LLM servers like Flowise expose various types of data

September 6, 2024
Flowise LLM Automation Tools Data Theft Sensitive Data Cyberattack

Flowise LLM automation tools and vector databases that store sensitive information are susceptible to data theft. Based on reports, hundreds of open-source large language model (LLM) builder servers and dozens of vector databases expose sensitive data to the public Internet.

Almost all organisations are eager to employ artificial intelligence (AI) in their business operation immediately. However, they commonly disregard the safety of these technologies before entrusting the data to these tools.

According to a recent report, two types of potentially susceptible open-source (OSS) AI services are prone to exploitation. The first is vector databases, which hold data for AI tools, and the second is LLM application builders, especially the open-source program Flowise.

The investigation uncovered various sensitive personal and corporate data inadvertently exposed by organisations attempting to adopt generative AI tools. Moreover, many programmers find these tools on the Internet and try to install them in their workplaces, but they take security concerns very lightly.

 

There are hundreds of unpatched and susceptible Flowise servers that could endanger sensitive information.

 

Flowise is a low-code tool for developing LLM applications. Whether it’s a tool for producing and extracting data for downstream programming and other tasks or a customer care bot, program developers who use Flowise typically access and manage massive amounts of data. Most Flowise servers are password-protected, but these passwords have insufficient security features to protect the sensitive data users give to these platforms.

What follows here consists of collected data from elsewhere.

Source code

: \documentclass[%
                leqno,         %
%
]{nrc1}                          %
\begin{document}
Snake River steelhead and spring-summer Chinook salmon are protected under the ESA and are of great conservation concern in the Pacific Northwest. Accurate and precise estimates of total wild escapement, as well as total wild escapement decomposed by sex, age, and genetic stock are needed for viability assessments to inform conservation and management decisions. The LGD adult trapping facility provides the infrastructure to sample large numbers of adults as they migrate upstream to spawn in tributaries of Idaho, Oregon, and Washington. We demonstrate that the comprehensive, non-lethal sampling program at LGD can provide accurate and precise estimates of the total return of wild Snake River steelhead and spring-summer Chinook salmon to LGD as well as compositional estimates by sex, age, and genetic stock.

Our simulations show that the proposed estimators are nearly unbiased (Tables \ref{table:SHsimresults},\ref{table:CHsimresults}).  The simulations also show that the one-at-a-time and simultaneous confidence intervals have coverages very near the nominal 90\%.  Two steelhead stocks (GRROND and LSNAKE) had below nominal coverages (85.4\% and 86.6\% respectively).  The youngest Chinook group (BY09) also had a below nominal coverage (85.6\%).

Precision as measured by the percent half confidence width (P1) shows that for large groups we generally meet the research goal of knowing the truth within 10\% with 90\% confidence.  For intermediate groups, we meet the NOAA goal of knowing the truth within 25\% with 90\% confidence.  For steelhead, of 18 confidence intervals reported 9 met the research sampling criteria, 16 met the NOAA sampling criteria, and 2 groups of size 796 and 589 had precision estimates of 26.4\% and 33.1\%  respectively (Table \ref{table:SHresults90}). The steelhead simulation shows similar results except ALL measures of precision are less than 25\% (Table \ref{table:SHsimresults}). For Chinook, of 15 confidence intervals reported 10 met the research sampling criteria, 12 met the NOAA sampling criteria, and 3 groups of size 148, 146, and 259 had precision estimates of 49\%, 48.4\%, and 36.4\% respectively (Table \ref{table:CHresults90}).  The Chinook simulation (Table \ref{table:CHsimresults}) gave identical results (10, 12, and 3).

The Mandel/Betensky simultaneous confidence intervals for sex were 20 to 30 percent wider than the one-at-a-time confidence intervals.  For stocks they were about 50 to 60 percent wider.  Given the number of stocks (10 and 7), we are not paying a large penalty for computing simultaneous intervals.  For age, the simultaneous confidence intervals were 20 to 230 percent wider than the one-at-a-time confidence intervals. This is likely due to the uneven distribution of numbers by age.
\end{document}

Earlier this year, a researcher uncovered an authentication bypass issue in Flowise 1.6.2 and older. The research revealed that unauthorised individuals can exploit the vulnerability by capitalising a few characters in the program’s API endpoints.

Further investigation also showed that the flaw (CVE-2024-31621) is present in about 438 Flowise servers. The endangered contents included GitHub access tokens, OpenAI API keys, plaintext Flowise passwords and API keys, configurations and prompts for Flowise apps, and more.

Researchers advise that organisations limit access to the AI services on which they rely and monitor and log associated behaviour to reduce the danger of exposed AI tooling. Companies should also encrypt sensitive data transmitted by LLM apps and always deploy software upgrades, even if unnecessary, to ensure the safety of stored data.